Tonight we visited Alex's babysitter Tina. He LOVES Tina. She lives up a steep hill, so when we drive up a hill, he always asks "Tina?" hoping we are going to visit. Whenever he is pretending to call someone on the phone, it's Tina:

"Umm....Nina? Yeah. Ummmm.....Yeah. OK. Hmm-hmmm. OK. Yeah. Bye"

This is really how his phone conversations go. It makes me wonder what I sound like on the phone if this is his imitation of me.

Anyway, we visited her tonight and she had a couple of little toys to send home with Alex. She doesn't do her home daycare anymore and is cleaning house. So every time we go over there, she sends a few more things home with us.

Tonight's additions to our already toyful home were a little telephone (which made me laugh--it has a cord and is attached to a big base--Alex has two little play "cell phones" I don't know if he'll know what to do with this big clunker!) and a little dog. The dog goes with a bus that she sent home earlier--you know, the kind of toys were all the little characters have the same shaped holes on the bottoms so that they can all sit happily on the bus seats without falling out when they go over the couch, off the table, etc.

Tina says to me "This goes with that bus I gave you guys last time. I found it after you left."
I say something casually back like "Oh, that bus, OK."

Alex fell asleep on the way home from Tina's. He woke up an hour later and came out to play. He started to play with that little bus and then he walked to Dan and said "Doggy?" with his arms up in the pose that means "Where is it?"

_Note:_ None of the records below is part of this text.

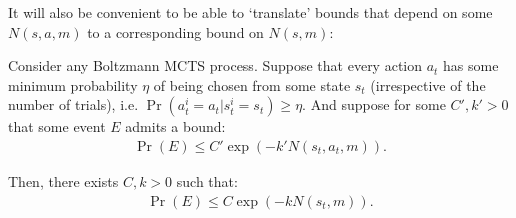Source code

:     
        It will also be convenient to be able to `translate' bounds that depend on some $N(s,a,m)$ to a corresponding bound on $N(s,m)$:
        \begin{lemma} \label{lem:sa_to_s}
            Consider any Boltzmann MCTS process. Suppose that every action $a_t$ has some minimum probability $\eta$ of being chosen from some state $s_t$ (irrespective of the number of trials), i.e. $\Pr(a^i_t=a_t|s^i_t=s_t)\geq\eta$. And suppose for some $C',k'>0$ that some event $E$ admits a bound:
            \begin{align}
                \Pr(E) \leq C'\exp(-k'N(s_t,a_t,m)). \label{eq:sa_to_s_assume_bound}
            \end{align}
            
            Then, there exists $C,k>0$ such that:
            \begin{align}
                \Pr(E) \leq C\exp(-k N(s_t,m)). 
            \end{align}
        \end{lemma}
        
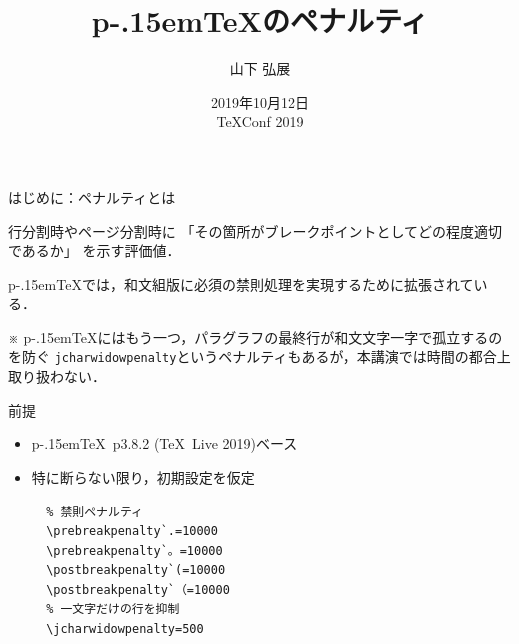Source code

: \documentclass[a5paper,dvipdfmx,14pt]{beamer}
\def\cs#1{\texttt{\char92\nobreak#1}}
\def\pTeX{p\kern-.15em\TeX}
\begin{document}
\title{\pTeX のペナルティ}
\author{山下 弘展}
\date{2019年10月12日\\\TeX Conf 2019}
\begin{frame}
  \maketitle
\end{frame}

\begin{frame}{はじめに：ペナルティとは}
\begin{tcolorbox}[colframe=black!70!green,colback=white!90!blue!90!green,
  coltitle=white,fonttitle=\bfseries,
  title=\TeX におけるペナルティ(penalty)]
  行分割時やページ分割時に
  「その箇所がブレークポイントとしてどの程度適切であるか」
  を示す評価値．
\end{tcolorbox}
\leavevmode\null\par
\pTeX では，和文組版に必須の禁則処理を実現するために拡張されている．\par\bigskip
{\footnotesize
 ※ \pTeX にはもう一つ，パラグラフの最終行が和文文字一字で孤立するのを防ぐ
 \cs{jcharwidowpenalty}というペナルティもあるが，本講演では時間の都合上取り扱わない．}
\end{frame}

\begin{frame}[fragile]{前提}
\begin{itemize}
\item \pTeX~p3.8.2 (\TeX\ Live 2019)ベース
\item 特に断らない限り，初期設定を仮定
{\small
\begin{verbatim}
  % 禁則ペナルティ
  \prebreakpenalty`.=10000
  \prebreakpenalty`。=10000
  \postbreakpenalty`(=10000
  \postbreakpenalty`（=10000
  % 一文字だけの行を抑制
  \jcharwidowpenalty=500
\end{verbatim}
}
\end{itemize}
\end{frame}
\end{document}

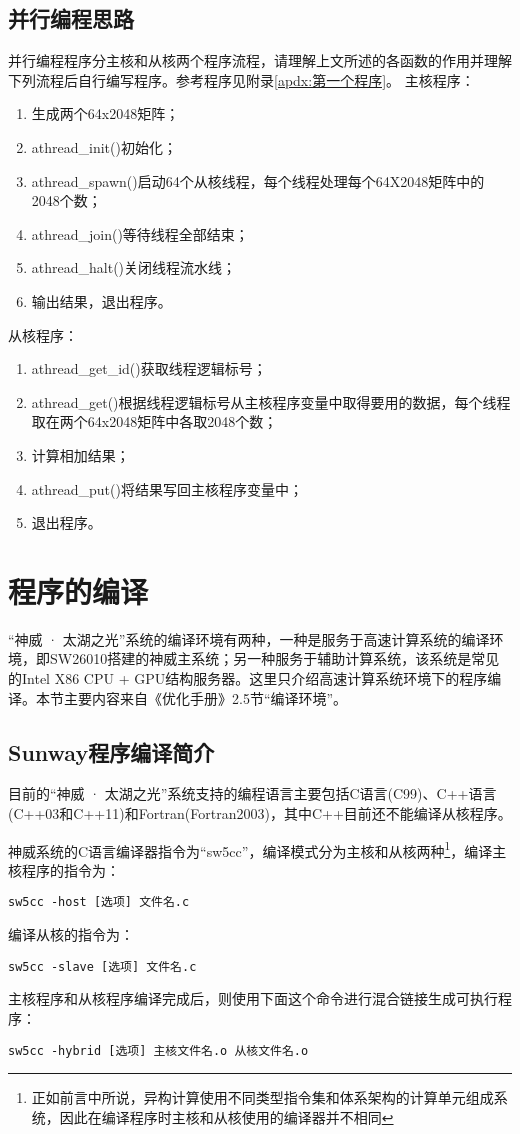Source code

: \subsection{并行编程思路}\label{subsec:并行编程思路}
并行编程程序分主核和从核两个程序流程，请理解上文所述的各函数的作用并理解下列流程后自行编写程序。参考程序见附录\ref{apdx:第一个程序}。
\newline 主核程序：
\begin{enumerate}
    \item 生成两个64x2048矩阵；
    \item athread\_init()初始化；
    \item athread\_spawn()启动64个从核线程，每个线程处理每个64X2048矩阵中的2048个数；
    \item athread\_join()等待线程全部结束；
    \item athread\_halt()关闭线程流水线；
    \item 输出结果，退出程序。
\end{enumerate}
从核程序：
\begin{enumerate}
    \item athread\_get\_id()获取线程逻辑标号；
    \item athread\_get()根据线程逻辑标号从主核程序变量中取得要用的数据，每个线程取在两个64x2048矩阵中各取2048个数；
    \item 计算相加结果；
    \item athread\_put()将结果写回主核程序变量中；
    \item 退出程序。
\end{enumerate}

\section{程序的编译}
“神威 · 太湖之光”系统的编译环境有两种，一种是服务于高速计算系统的编译环境，即SW26010搭建的神威主系统；另一种服务于辅助计算系统，该系统是常见的Intel X86 CPU + GPU结构服务器。这里只介绍高速计算系统环境下的程序编译。本节主要内容来自《优化手册》2.5节“编译环境”。

\subsection{Sunway程序编译简介}
目前的“神威 · 太湖之光”系统支持的编程语言主要包括C语言(C99)、C++语言(C++03和C++11)和Fortran(Fortran2003)，其中C++目前还不能编译从核程序。

神威系统的C语言编译器指令为“sw5cc”，编译模式分为主核和从核两种\footnote{正如前言中所说，异构计算使用不同类型指令集和体系架构的计算单元组成系统，因此在编译程序时主核和从核使用的编译器并不相同}，编译主核程序的指令为：
\begin{lstlisting}
sw5cc -host [选项] 文件名.c
\end{lstlisting}
编译从核的指令为：
\begin{lstlisting}
sw5cc -slave [选项] 文件名.c
\end{lstlisting}
主核程序和从核程序编译完成后，则使用下面这个命令进行混合链接生成可执行程序：
\begin{lstlisting}
sw5cc -hybrid [选项] 主核文件名.o 从核文件名.o
\end{lstlisting}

He remembered that he was supposed to have a new dog to go with the bus. I was impressed but at the same time frightened. When your kid starts to have an understanding, not to mention a memory that is actually better than that of a goldfish, you are in trouble. It has been to our great advantage that we can sneakily hide things and then "disappear" them (hmm...that kinda makes me feel like the Godfather or something), with no real consequences. Alex has certainly remembered things and asked for them later, but these were usually more like "fixtures" in his world--playdough, paper, crackers, etc. Not something that he overheard once and didn't even get to play with or hold at them time. We are going to have to be more careful about what we say!